Y como no, si Marcela, mi madrastra tenía apenas tres años más que yo. Con sus 21 años mostraba la plenitud de sus bellas formas: una silueta que lucía con orgullo, sabedora del efecto que causaba en los hombres por lo generoso de sus senos, altaneros y voluminosos, que hacían resaltar todo el conjunto. Y qué decir de sus piernas, largas, llenitas, duras y de blanca piel, que ella sabía que al mostrarlas los hombres se descomponían de deseo. O sus nalgas, redondas, gruesas, que llamaban a gritos a que las tocasen, besasen y penetrarlas. Es que Marcela era toda ella un grito de deseo, que atraía a los hombres como si de su cuerpo emanara una química que hacía sucumbir al sexo opuesto. Y a más de una mujer, como se había dado cuenta por algunas miradas femeninas posadas en su cuerpo que sorprendió más de una vez.
Ella era hermosa, atrayente, de figura espectacular. Y lo sabía. Y le agradaba el efecto que provocaba en los hombres, por ello se vestía provocativamente, haciendo resaltar sus bellas formas en poses que siempre cargadas de erotismo. Es que mi madrastra era una mujer ardiente, en la plenitud de sus deseos sexuales, y le encantaba sentirse deseada, ya que su vida interior giraba exclusivamente en torno al sexo. Por ello se casó con mi padre, un hombre 25 años mayor, que podía darle lo que ella esperaba del sexo, claro que su apetito superaba las posibilidades de mi padre y muy pronto Marcela empezó a fantasear con la posibilidad de probar el sexo fuera del matrimonio, pero le era difícil decidirse a engañar a su esposo por los problemas que ello pudiera causarle.
Esa fue la razón por la cual mi madrastra empezó a fijarse en su hijastro, un joven casi de su edad, que vivía en la misma casa y con el que pasada mucho tiempo sin que llamara la atención de nadie.

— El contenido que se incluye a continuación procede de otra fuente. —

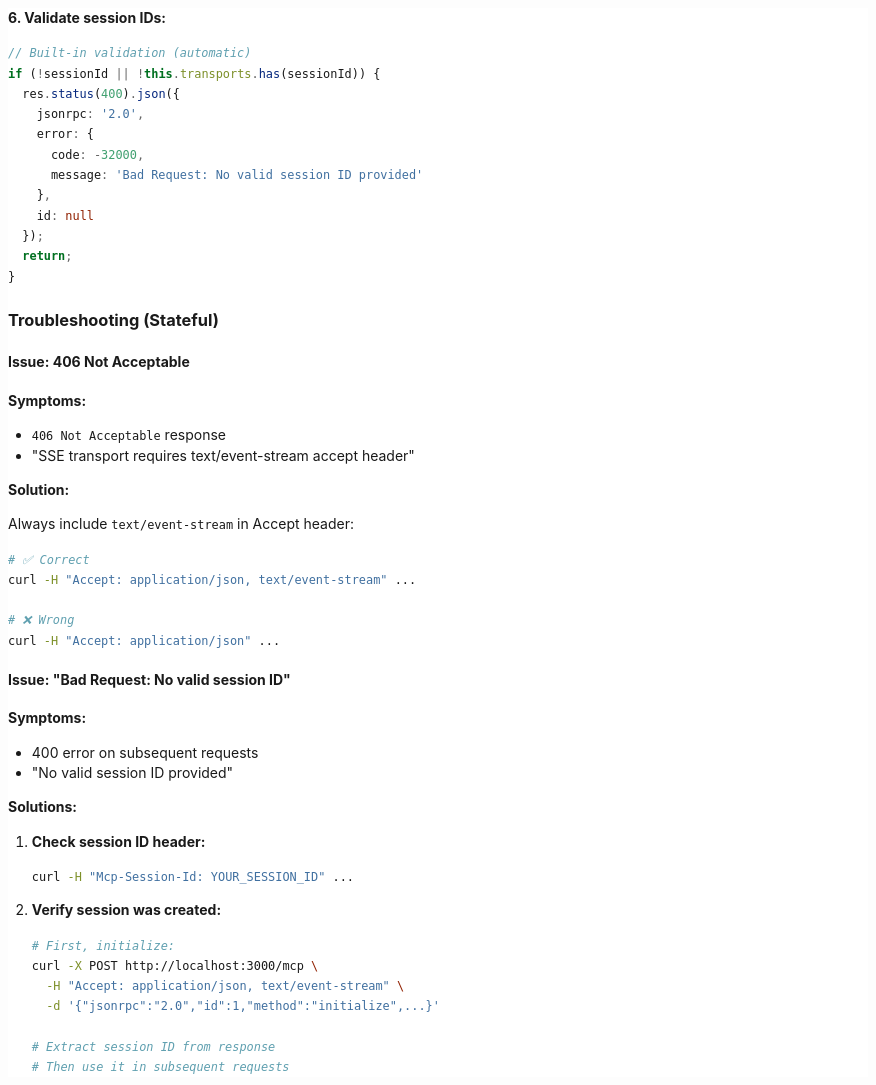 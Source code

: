 **6. Validate session IDs:**

```typescript
// Built-in validation (automatic)
if (!sessionId || !this.transports.has(sessionId)) {
  res.status(400).json({
    jsonrpc: '2.0',
    error: {
      code: -32000,
      message: 'Bad Request: No valid session ID provided'
    },
    id: null
  });
  return;
}
```

### Troubleshooting (Stateful)

#### Issue: 406 Not Acceptable

**Symptoms:**
- `406 Not Acceptable` response
- "SSE transport requires text/event-stream accept header"

**Solution:**

Always include `text/event-stream` in Accept header:

```bash
# ✅ Correct
curl -H "Accept: application/json, text/event-stream" ...

# ❌ Wrong
curl -H "Accept: application/json" ...
```

#### Issue: "Bad Request: No valid session ID"

**Symptoms:**
- 400 error on subsequent requests
- "No valid session ID provided"

**Solutions:**

1. **Check session ID header:**
   ```bash
   curl -H "Mcp-Session-Id: YOUR_SESSION_ID" ...
   ```

2. **Verify session was created:**
   ```bash
   # First, initialize:
   curl -X POST http://localhost:3000/mcp \
     -H "Accept: application/json, text/event-stream" \
     -d '{"jsonrpc":"2.0","id":1,"method":"initialize",...}'

   # Extract session ID from response
   # Then use it in subsequent requests
   ```
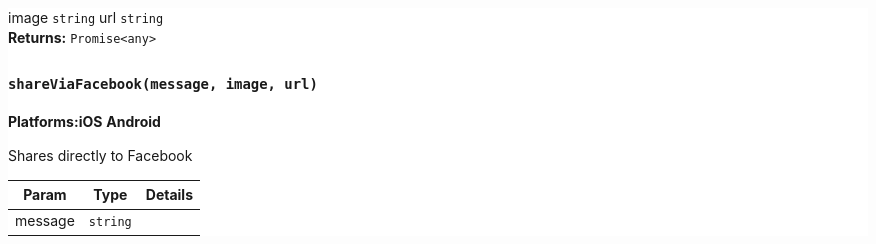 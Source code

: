   <tr>
    <td>
      image</td>
    <td>
      <code>string</code>
    </td>
    <td>
      </td>
  </tr>
  
  <tr>
    <td>
      url</td>
    <td>
      <code>string</code>
    </td>
    <td>
      </td>
  </tr>
  </tbody>
</table>

<div class="return-value" markdown="1">
  <i class="icon ion-arrow-return-left"></i>
  <b>Returns:</b> <code>Promise&lt;any&gt;</code> 
</div><h3><a class="anchor" name="shareViaFacebook" href="#shareViaFacebook"></a><code>shareViaFacebook(message,&nbsp;image,&nbsp;url)</code></h3>



<p>
  <strong>Platforms:</strong><strong class="tag">iOS</strong>&nbsp;<strong class="tag">Android</strong>&nbsp;</p>


Shares directly to Facebook
<table class="table param-table" style="margin:0;">
  <thead>
  <tr>
    <th>Param</th>
    <th>Type</th>
    <th>Details</th>
  </tr>
  </thead>
  <tbody>
  <tr>
    <td>
      message</td>
    <td>
      <code>string</code>
    </td>
    <td>
      </td>
  </tr>
  
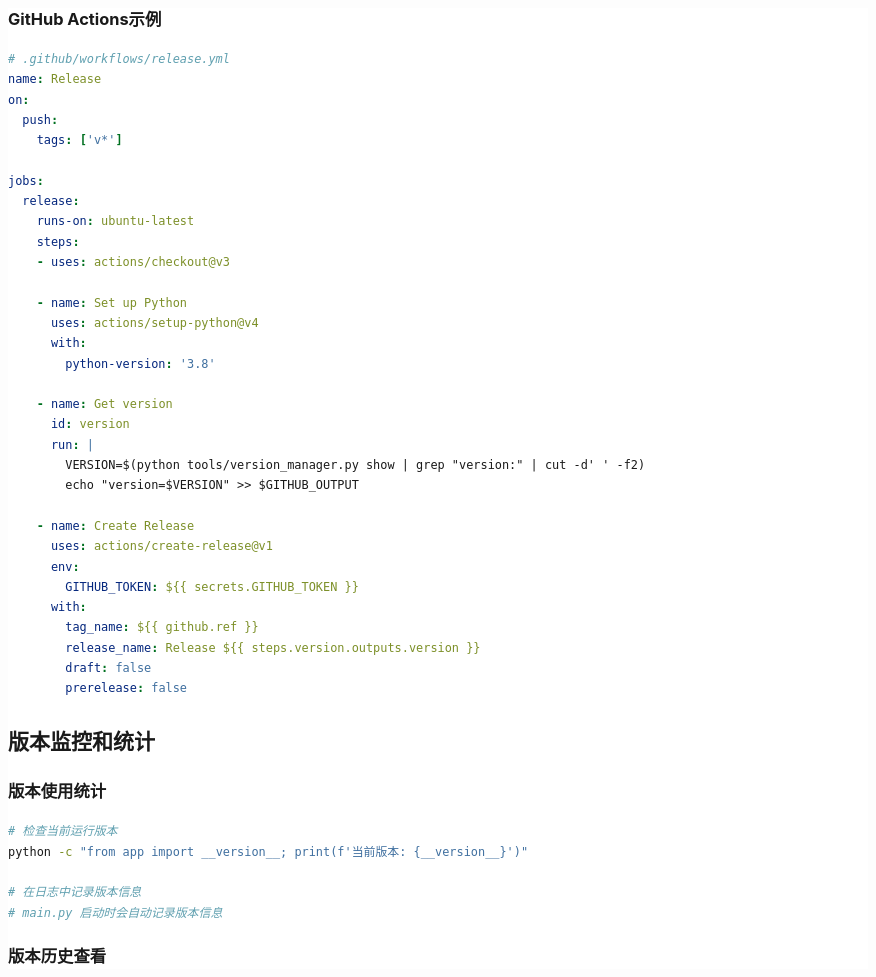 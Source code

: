 ### GitHub Actions示例

```yaml
# .github/workflows/release.yml
name: Release
on:
  push:
    tags: ['v*']

jobs:
  release:
    runs-on: ubuntu-latest
    steps:
    - uses: actions/checkout@v3
    
    - name: Set up Python
      uses: actions/setup-python@v4
      with:
        python-version: '3.8'
    
    - name: Get version
      id: version
      run: |
        VERSION=$(python tools/version_manager.py show | grep "version:" | cut -d' ' -f2)
        echo "version=$VERSION" >> $GITHUB_OUTPUT
    
    - name: Create Release
      uses: actions/create-release@v1
      env:
        GITHUB_TOKEN: ${{ secrets.GITHUB_TOKEN }}
      with:
        tag_name: ${{ github.ref }}
        release_name: Release ${{ steps.version.outputs.version }}
        draft: false
        prerelease: false
```

## 版本监控和统计

### 版本使用统计

```bash
# 检查当前运行版本
python -c "from app import __version__; print(f'当前版本: {__version__}')"

# 在日志中记录版本信息
# main.py 启动时会自动记录版本信息
```

### 版本历史查看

Su coquetería innata se aplicó a la conquista de su hijastro, aplicándose con esmero a mostrarle partes de su cuerpo casi como al descuido, vistiéndose de manera sugerente, lo que pronto, muy pronto, produjo el efecto que ella esperaba. A decir verdad, yo estaba en plena etapa de desarrollo de mi libido, por lo que Marcela no necesitó esforzarse mucho conmigo, pues yo estaba siempre pendiente de la posibilidad de poder solazarme con sus partes íntimas, en cualquier parte donde ella estuviera.

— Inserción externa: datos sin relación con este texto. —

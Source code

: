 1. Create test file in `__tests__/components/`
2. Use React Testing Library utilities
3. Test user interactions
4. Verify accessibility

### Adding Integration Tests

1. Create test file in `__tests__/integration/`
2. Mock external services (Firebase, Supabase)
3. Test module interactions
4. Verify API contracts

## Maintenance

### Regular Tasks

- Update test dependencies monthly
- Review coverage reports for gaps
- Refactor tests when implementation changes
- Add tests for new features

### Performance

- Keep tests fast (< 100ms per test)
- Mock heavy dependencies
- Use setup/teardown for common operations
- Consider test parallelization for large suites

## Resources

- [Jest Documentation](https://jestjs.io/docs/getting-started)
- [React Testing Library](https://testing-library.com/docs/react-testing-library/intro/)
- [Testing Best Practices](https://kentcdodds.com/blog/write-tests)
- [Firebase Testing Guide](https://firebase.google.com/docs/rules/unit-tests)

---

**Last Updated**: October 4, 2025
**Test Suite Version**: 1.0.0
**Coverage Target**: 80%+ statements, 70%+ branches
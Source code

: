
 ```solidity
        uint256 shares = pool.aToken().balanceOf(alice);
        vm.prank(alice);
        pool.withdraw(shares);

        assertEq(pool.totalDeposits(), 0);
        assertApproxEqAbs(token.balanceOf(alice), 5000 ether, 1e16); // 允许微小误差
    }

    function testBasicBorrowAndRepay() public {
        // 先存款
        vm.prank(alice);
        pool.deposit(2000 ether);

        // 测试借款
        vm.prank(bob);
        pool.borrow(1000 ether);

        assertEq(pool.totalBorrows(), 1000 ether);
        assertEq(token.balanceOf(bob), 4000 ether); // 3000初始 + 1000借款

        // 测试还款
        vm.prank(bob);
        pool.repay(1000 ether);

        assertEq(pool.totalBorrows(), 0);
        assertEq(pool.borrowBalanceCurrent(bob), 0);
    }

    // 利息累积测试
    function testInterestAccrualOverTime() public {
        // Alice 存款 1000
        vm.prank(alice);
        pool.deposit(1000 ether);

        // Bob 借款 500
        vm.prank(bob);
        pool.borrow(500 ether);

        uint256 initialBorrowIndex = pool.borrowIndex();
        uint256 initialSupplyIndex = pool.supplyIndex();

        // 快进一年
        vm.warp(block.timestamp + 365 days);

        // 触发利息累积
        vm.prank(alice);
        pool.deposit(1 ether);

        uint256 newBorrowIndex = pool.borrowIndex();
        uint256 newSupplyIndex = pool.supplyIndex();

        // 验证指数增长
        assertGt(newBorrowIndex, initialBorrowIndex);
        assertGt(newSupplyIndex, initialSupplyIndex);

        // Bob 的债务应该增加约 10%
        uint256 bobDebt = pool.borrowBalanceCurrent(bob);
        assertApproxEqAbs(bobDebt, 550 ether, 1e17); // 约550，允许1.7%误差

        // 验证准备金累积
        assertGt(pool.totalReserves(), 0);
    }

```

Pero, a decir verdad, mi madrastra se limitó durante mucho tiempo a satisfacer su ego y vanidad, sin ir más lejos. Ella disfrutaba viendo el efecto que producía en mí e imaginaba las masturbaciones que yo me hacía a escondidas pensando en sus muslos, nalgas, senos e imaginándola teniendo sexo conmigo, para después desahogarse en la cama matrimonial, para satisfacción de mi padre, que finalmente era el más favorecido con el jueguito de madrastra e hijastro.

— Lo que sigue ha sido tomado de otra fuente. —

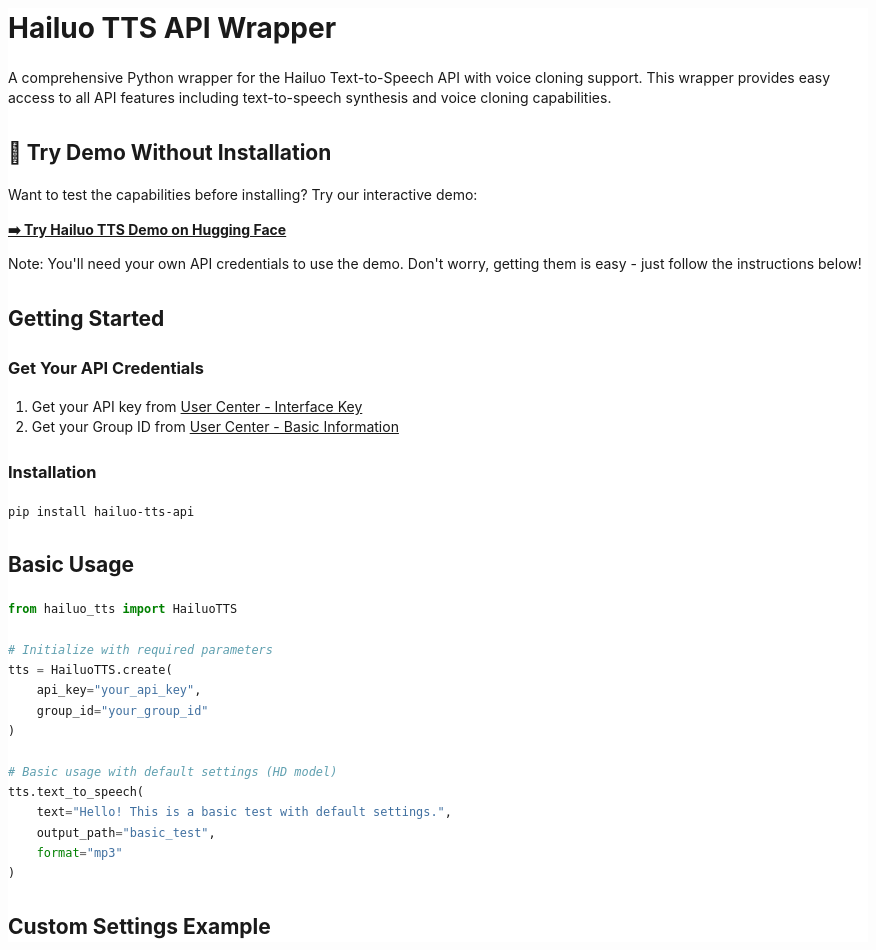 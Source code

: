 # Hailuo TTS API Wrapper

A comprehensive Python wrapper for the Hailuo Text-to-Speech API with voice cloning support. This wrapper provides easy access to all API features including text-to-speech synthesis and voice cloning capabilities.

## 🎯 Try Demo Without Installation

Want to test the capabilities before installing? Try our interactive demo:

**[➡️ Try Hailuo TTS Demo on Hugging Face](https://huggingface.co/spaces/daswer123/Hailio-TTS-API)**

Note: You'll need your own API credentials to use the demo. Don't worry, getting them is easy - just follow the instructions below!

## Getting Started

### Get Your API Credentials

1. Get your API key from [User Center - Interface Key](https://intl.minimaxi.com/user-center/basic-information/interface-key)
2. Get your Group ID from [User Center - Basic Information](https://intl.minimaxi.com/user-center/basic-information)

### Installation

```bash
pip install hailuo-tts-api
```

## Basic Usage

```python
from hailuo_tts import HailuoTTS

# Initialize with required parameters
tts = HailuoTTS.create(
    api_key="your_api_key",
    group_id="your_group_id"
)

# Basic usage with default settings (HD model)
tts.text_to_speech(
    text="Hello! This is a basic test with default settings.",
    output_path="basic_test",
    format="mp3"
)
```

## Custom Settings Example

Con este tipo de relaciones nuestra existencia prosiguió sin mayores problemas, pues yo empecé a tener novias ocasionales que me ayudaban a aliviar la calentura que sentía por mi madrastra, cuyos juegos nunca decayeron, alimentando en mí un deseo insatisfecho que ella se esmeraba en mantener latente. Hasta que cumplí los 21 años.
Dejé de ser el muchacho manipulable, al que mi madrastra podía manejar a su antojo. Ahora era un hombre que había adquirido experiencia suficiente como para saber que podía volcar la situación de manera de ser yo quien manejara los hilos. Quería pasar de presa a cazador. Un cazador que pretendía acostarse con Marcela.
Ese verano empecé a usar casi exclusivamente shorts, sin camisetas. Y las siestas las hacía de manera que mi madrastra me viera, con mi torso varonil sudoroso y unos shorts en que sobresalía el paquete que formaba mi instrumento, cuyas dimensiones eran de admirar, a decir de mis novias ocasionales.
Ya no me limitaba a espiar las partes íntimas de mi madrastra, pues siempre que la encontraba en el pasillo, pasaba detrás suyo y mi paquete se apoyaba a su trasero de manera casi evidente, sabiendo que a ella no le pasaría desapercibido. O trataba de estar bien cerca de ella cuando conversábamos, de manera que mi torso desnudo estuviera casi rozando su cuerpo, ya que me daba cuenta que mi cercanía empezaba a ponerla cada vez más nerviosa. Y más de una vez me sorprendió en actitudes íntimas con alguna de mis novias, cuando la llevaba a casa a estudiar. En fin, me apliqué a fondo a la conquista de mi madrastra, la que empezó a sucumbir a la tentación, ya que el muchacho se había convertido en todo un hombre. Tenía dos hombres en casa y uno de ellos la hacía sentirse completamente mujer, deseosa de tener algo con el.
Era cosa de tiempo. Ambos lo sabíamos.
Y ese día llegó finalmente. Y fue como una explosión de deseo, de lujuria, que nos envolvieron en un mundo de sexo que nos trastornó completamente, haciéndonos vivir límites insospechados, dando rienda suelta a todas nuestras fantasías, sin que nada nos detuviera en el afán de satisfacer nuestros deseos del uno por el otro.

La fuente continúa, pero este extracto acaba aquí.